The engagement process for the Standard, headed up by Related Argent Chairman and chair of the NZCBS Governance Board, David Partridge, has been extensive. The initiative was founded by a cohort of leading built environment organisations, including UK Green Building Council, the Carbon Trust, RIBA, BRE and LETI. The industry-wide consultation to develop the Standard’s technical parameters received over 500 industry responses, helping the governance board to strike a balance between the top-down process of carbon budgeting for each sector, with bottom-up data gathering of benchmarks, in embodied and operational carbon.

Since then, the NZCBS team has hosted many stakeholder engagement workshops, and visited cities ranging from London to Glasgow, reaching over 300 major players in the real estate and built environment sector, to understand how best to drive industry engagement, uptake, and support for the Standard, and to ensure its targets will be useful, and usable, for everyone from architects to developers, investors, lenders, planners, owners and occupiers.

To be adopted and embedded across the whole built environment eco-system, the fundamental challenge in developing the Standard lies in delivering a single metric to verify built Net Zero carbon assets in line with our nation’s climate targets, at the same time as delivering on simplicity, clarity, and credibility.

Crucially, for architects, the Standard stands to play a crucial role in turning what is currently a Net Zero ‘crusade’ into what is ‘normal’

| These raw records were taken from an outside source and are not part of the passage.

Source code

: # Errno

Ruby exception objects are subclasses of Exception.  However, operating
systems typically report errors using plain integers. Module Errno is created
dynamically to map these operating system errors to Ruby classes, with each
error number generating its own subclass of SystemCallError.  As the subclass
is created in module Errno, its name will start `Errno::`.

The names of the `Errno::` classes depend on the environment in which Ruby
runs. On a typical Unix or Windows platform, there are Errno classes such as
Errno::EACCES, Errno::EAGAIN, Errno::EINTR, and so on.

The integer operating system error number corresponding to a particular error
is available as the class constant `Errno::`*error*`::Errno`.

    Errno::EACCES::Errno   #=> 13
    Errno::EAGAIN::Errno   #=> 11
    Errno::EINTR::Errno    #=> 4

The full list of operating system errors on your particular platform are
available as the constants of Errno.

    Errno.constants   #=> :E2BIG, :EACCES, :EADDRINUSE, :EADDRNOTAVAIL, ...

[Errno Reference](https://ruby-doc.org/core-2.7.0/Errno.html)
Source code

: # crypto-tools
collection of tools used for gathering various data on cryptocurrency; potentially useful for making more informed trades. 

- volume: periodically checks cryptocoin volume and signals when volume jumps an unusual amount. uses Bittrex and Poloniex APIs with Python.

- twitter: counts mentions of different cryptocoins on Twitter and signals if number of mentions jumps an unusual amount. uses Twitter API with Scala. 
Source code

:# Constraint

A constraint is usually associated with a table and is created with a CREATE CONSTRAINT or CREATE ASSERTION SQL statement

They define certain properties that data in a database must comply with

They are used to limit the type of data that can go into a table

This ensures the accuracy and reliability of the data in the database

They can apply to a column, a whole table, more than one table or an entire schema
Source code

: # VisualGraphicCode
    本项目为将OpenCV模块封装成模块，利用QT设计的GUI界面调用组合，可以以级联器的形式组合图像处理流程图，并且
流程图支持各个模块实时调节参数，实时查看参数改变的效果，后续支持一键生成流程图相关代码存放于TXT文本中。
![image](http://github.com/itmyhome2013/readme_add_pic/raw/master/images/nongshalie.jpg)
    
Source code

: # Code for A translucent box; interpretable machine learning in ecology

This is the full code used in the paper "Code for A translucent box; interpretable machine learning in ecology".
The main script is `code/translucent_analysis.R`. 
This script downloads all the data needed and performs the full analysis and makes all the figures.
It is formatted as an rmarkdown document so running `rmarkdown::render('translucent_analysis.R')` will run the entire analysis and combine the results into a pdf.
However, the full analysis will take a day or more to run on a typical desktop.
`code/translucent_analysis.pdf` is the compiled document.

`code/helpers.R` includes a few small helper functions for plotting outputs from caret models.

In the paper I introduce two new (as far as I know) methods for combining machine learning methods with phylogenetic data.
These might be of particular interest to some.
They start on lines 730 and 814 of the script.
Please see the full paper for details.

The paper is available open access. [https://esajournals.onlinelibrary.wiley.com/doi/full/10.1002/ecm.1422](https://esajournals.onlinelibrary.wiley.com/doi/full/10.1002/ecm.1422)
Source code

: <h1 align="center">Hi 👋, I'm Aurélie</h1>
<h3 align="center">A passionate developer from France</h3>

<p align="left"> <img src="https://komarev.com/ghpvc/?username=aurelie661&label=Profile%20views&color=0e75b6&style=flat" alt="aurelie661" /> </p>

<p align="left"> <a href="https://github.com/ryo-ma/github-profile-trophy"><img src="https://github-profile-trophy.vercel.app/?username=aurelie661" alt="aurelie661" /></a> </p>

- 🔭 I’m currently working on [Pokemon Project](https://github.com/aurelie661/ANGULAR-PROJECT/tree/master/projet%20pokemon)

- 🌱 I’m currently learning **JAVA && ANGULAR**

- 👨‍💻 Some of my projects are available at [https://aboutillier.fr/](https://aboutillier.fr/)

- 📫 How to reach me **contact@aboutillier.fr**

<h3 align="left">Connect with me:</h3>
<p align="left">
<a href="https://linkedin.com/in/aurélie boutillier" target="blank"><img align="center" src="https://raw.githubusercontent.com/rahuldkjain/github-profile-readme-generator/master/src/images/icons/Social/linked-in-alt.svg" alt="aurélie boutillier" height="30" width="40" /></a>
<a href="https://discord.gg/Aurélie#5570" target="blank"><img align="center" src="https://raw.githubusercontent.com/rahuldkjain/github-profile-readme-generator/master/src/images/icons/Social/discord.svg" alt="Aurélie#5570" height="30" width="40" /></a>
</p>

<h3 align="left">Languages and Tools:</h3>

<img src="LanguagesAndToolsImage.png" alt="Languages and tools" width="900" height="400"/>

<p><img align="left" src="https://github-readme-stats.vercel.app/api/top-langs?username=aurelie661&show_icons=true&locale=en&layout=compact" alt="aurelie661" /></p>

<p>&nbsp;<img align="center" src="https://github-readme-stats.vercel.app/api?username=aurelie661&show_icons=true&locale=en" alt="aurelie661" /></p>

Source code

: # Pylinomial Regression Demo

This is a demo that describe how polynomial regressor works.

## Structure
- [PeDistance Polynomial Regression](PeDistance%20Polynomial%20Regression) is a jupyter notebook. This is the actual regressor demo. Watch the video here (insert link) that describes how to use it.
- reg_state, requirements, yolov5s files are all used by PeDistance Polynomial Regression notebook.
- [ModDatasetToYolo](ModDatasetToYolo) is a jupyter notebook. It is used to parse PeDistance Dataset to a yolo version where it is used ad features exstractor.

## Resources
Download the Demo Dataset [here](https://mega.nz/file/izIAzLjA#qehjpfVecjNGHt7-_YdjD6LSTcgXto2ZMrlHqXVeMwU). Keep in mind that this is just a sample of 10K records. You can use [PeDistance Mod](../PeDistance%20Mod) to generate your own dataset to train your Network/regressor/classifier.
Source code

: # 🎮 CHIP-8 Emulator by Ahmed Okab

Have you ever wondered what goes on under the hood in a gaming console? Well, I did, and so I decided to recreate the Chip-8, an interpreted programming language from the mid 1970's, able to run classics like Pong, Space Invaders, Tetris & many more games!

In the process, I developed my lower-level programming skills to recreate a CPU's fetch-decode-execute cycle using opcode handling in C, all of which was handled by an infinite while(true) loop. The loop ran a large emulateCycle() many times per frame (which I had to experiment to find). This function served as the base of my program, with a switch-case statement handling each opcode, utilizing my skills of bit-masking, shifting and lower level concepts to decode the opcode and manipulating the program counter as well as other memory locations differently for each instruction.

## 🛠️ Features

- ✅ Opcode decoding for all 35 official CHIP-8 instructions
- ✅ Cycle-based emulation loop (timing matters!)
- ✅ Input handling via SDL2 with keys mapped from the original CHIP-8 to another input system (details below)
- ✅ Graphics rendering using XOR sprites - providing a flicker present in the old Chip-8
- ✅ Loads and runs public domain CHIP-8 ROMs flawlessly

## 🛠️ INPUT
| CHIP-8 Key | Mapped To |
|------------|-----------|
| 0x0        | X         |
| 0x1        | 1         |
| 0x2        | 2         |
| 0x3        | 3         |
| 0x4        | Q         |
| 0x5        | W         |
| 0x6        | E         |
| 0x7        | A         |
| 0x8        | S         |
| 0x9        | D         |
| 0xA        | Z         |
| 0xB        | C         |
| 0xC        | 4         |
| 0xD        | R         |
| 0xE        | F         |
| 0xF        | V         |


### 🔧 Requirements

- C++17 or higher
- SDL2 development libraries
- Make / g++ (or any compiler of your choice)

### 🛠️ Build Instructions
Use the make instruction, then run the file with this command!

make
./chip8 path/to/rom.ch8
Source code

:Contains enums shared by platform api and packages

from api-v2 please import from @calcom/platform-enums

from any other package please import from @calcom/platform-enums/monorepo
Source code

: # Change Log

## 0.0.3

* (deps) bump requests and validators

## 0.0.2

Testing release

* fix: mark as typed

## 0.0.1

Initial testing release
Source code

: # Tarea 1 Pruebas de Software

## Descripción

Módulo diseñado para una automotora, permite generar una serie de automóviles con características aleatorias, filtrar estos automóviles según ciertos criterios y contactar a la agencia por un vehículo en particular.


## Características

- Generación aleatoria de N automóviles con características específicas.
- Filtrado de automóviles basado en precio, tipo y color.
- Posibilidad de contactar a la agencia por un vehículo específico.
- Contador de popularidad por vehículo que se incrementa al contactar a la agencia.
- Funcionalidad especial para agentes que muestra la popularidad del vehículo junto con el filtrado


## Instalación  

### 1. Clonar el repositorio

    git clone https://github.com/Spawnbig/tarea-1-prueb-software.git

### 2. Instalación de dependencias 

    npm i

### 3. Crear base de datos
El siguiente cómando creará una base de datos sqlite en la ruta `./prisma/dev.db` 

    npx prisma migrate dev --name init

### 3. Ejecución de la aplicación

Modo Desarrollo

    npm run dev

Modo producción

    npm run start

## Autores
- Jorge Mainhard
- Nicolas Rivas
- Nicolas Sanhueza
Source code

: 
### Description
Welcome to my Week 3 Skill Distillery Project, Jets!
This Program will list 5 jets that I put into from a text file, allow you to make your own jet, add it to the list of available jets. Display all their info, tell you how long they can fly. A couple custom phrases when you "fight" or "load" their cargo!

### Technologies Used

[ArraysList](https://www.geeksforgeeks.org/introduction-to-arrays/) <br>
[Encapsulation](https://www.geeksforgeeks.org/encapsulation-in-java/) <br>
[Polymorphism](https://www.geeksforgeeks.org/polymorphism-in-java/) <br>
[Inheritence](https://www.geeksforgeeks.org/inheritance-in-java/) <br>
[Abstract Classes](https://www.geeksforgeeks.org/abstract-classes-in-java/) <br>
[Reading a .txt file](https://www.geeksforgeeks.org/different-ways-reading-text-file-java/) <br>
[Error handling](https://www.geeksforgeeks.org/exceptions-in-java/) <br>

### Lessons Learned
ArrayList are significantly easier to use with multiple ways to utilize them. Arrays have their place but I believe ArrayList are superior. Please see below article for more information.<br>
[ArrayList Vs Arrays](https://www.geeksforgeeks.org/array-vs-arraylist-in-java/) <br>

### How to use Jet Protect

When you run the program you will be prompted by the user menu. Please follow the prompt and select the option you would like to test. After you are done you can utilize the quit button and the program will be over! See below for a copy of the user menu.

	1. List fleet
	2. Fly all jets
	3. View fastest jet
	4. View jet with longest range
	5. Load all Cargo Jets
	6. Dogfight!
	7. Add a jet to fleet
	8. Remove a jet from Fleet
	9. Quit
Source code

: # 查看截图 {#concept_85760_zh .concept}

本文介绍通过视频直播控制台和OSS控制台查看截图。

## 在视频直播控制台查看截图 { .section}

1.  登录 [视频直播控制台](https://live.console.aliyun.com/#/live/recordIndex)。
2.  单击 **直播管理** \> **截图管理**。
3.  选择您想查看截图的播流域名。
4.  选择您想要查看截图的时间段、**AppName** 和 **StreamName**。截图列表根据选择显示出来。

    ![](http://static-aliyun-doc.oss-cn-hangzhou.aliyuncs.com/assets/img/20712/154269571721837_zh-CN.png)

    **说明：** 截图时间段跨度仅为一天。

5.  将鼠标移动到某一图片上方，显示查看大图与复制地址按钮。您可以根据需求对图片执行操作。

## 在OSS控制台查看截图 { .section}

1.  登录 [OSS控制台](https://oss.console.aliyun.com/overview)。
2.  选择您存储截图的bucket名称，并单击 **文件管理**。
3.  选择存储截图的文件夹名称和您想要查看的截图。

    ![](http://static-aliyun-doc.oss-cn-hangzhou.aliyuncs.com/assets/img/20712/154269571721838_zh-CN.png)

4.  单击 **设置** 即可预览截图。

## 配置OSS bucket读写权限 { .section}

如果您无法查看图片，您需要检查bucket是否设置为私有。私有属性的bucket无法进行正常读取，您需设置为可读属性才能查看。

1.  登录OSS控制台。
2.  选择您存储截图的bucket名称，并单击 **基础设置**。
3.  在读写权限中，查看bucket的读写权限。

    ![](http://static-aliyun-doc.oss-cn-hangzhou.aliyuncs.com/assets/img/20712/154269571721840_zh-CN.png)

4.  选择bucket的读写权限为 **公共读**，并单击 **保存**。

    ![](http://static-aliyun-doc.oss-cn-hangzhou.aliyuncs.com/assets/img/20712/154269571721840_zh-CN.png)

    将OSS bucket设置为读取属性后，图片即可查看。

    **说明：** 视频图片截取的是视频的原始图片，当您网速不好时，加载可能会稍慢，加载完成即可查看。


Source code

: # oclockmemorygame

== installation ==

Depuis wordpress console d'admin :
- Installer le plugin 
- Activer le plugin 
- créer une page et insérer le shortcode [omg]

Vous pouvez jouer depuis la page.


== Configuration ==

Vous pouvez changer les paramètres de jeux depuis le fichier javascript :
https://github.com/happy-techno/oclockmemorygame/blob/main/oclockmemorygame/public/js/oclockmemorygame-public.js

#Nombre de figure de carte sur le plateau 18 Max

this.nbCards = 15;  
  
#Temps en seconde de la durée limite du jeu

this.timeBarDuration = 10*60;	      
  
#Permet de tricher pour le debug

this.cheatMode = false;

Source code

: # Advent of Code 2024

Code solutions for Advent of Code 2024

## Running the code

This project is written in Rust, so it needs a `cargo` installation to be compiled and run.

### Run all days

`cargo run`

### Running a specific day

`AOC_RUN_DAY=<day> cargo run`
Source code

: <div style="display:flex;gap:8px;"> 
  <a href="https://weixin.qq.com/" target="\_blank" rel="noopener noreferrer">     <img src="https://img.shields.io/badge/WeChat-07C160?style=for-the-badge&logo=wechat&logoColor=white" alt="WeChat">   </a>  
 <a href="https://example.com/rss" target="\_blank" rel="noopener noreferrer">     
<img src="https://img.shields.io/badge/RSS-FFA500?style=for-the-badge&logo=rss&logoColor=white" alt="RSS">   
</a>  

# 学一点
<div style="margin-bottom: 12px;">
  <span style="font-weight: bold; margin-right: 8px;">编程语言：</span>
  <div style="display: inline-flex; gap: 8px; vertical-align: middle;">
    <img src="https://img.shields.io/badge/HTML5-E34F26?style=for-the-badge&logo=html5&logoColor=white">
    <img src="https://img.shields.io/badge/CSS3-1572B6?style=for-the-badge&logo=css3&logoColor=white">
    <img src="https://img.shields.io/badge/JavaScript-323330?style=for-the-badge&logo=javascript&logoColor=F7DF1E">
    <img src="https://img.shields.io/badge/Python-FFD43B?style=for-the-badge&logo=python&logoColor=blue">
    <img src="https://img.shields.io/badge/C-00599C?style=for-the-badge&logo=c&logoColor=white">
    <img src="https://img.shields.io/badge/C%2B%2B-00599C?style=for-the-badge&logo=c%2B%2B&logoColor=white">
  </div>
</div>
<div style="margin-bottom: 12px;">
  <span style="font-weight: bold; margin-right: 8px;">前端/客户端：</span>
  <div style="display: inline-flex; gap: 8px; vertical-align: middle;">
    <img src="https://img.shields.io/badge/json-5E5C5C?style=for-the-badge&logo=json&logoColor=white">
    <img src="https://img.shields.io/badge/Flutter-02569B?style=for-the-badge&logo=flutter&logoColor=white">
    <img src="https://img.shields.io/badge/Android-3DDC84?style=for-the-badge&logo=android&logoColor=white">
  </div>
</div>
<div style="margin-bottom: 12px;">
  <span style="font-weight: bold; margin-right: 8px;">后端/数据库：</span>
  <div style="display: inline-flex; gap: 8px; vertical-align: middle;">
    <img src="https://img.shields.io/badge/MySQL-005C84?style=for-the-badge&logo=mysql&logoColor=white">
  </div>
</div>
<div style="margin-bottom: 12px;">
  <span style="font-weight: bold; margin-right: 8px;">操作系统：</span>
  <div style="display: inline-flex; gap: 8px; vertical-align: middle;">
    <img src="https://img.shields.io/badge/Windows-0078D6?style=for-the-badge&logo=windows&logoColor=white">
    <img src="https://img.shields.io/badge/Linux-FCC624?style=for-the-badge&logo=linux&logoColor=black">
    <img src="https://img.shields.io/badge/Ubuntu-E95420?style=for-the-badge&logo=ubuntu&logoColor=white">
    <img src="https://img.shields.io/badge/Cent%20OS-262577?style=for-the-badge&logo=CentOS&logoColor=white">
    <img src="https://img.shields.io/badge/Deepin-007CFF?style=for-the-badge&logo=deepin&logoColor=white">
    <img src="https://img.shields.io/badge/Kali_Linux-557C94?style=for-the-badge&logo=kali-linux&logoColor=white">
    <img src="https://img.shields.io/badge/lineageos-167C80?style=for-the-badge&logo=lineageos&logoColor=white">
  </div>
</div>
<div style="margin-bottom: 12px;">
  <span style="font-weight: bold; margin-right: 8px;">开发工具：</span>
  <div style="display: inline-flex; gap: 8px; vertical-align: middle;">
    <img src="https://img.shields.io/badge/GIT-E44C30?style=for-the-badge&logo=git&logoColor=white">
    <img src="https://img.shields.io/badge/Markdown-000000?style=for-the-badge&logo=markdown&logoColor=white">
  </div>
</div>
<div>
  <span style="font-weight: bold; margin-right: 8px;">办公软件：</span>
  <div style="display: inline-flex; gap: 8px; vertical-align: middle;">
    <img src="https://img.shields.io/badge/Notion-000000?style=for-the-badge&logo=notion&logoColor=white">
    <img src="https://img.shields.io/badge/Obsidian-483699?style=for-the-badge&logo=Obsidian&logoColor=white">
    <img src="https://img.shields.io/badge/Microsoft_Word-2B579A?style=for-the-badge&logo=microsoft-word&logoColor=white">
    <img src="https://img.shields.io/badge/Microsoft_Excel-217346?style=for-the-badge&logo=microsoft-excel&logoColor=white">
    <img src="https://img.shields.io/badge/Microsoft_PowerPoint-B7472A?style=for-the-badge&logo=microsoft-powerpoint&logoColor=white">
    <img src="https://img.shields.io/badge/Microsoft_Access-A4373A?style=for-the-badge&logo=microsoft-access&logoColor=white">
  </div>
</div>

Howells is one of many architectural practices to have fed data into the technical consultation for the Standard, and late last year we hosted the first of the engagement sessions, kicking off with a roundtable at our Birmingham HQ, bringing together developers and advisors across the West Midlands and representatives from Birmingham City Council.

From these conversations, the need for a single carbon-specific target to defer to was clear, not least to give an explicit industry distinction between ‘carbon neutral’ and ‘Net Zero’ carbon, and to tackle greenwashing in the industry. Notably, while the Standard does not deter offsetting as a valuable, voluntary initiative, should organisations choose to go above and beyond the 1.5°C aligned budgets set by the Standard, it does not permit the use of carbon offsetting to meet its carbon limits.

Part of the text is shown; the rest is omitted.